In order to use WPA 3 in the home WLAN network, you should know the requirements. From the device side, the operating system as well as the driver of the device must support WPA 3.
For FRITZ!Box and FRITZ!Repeater WPA 3 is available from FRITZ!OS 7.20. Enable WPA 3 can here under the security settings. The setting "WPA 2 + WPA 3" allows devices to connect with WPA 2 or also WPA 3.
Many users have had issues with WPA 3. WPA 3 enabled devices have often continued to connect with WPA 2 and some devices have stopped working on the WLAN altogether. If the device continues to connect to WPA 2, the solution is relatively simple: contrary to expectations, the device continues to connect to WPA 2. On the affected device, you now simply need to delete the existing WLAN and set up the WLAN connection again.
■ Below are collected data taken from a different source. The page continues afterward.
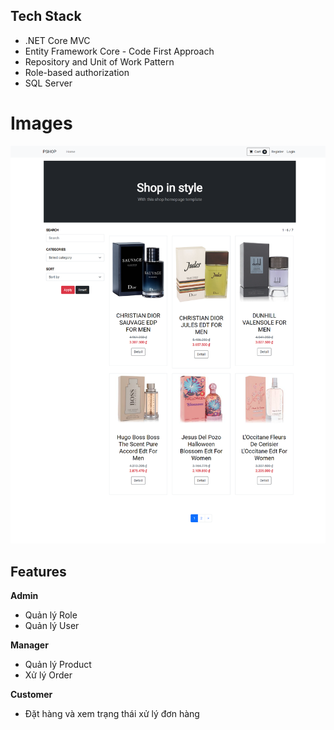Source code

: ## Tech Stack

- .NET Core MVC
- Entity Framework Core - Code First Approach
- Repository and Unit of Work Pattern
- Role-based authorization
- SQL Server


# Images

![](https://raw.githubusercontent.com/nhipham9420/PShop/master/image/customer/localhost_7153_.png)


## Features

**Admin**
- Quản lý Role
- Quản lý User

**Manager**
- Quản lý Product
- Xử lý Order

**Customer**
- Đặt hàng và xem trạng thái xử lý đơn hàng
After that, the device should now connect with WPA 3. If the device no longer works with the WLAN, the problem is more difficult to solve: WLAN printers are often affected by this. With WPA 3 came the requirement of PMFs. However, if a client does not support PMFs, the only option is to return to WPA 2 or replace the device. With the Fritzbox it is easy to test if PMFs are the problem: Simply set WPA 2 as encryption and disable PMFs in the security settings. Test the affected device and then enable PMFs and run the test again.
Shortly after the release of WPA 3 2018, a number of vulnerabilities were discovered in the handshake process. Access points and clients could find out the session key for the connection here in WPA3 personal mode. Potential attacks and vulnerabilities are based on design weaknesses in the Simultaneous Authentication of Equals (SAE) protocol. An attacker can use side-channel and downgrade attacks to read out secret information, reconstruct the WLAN password from it and thus decrypt the data traffic. The handshake between the access point and the client, which takes too long, is enough to calculate the password from a recording of the handshake. The prerequisite is sufficient computing power.
The WPA 2 Pre-Shared Key (PSK) feature is replaced by the Simulatneous Athentication Equals protocol of WPA 3, also called Dragonfly. SAE forms the basis for secure negotiation of the session key between WLAN client and access point. The actual secret is not transmitted at all with WPA 3, but only the result of a calculation. SAE ensures that if the WLAN password is known, no pre-recorded data packets can be subsequently decrypted.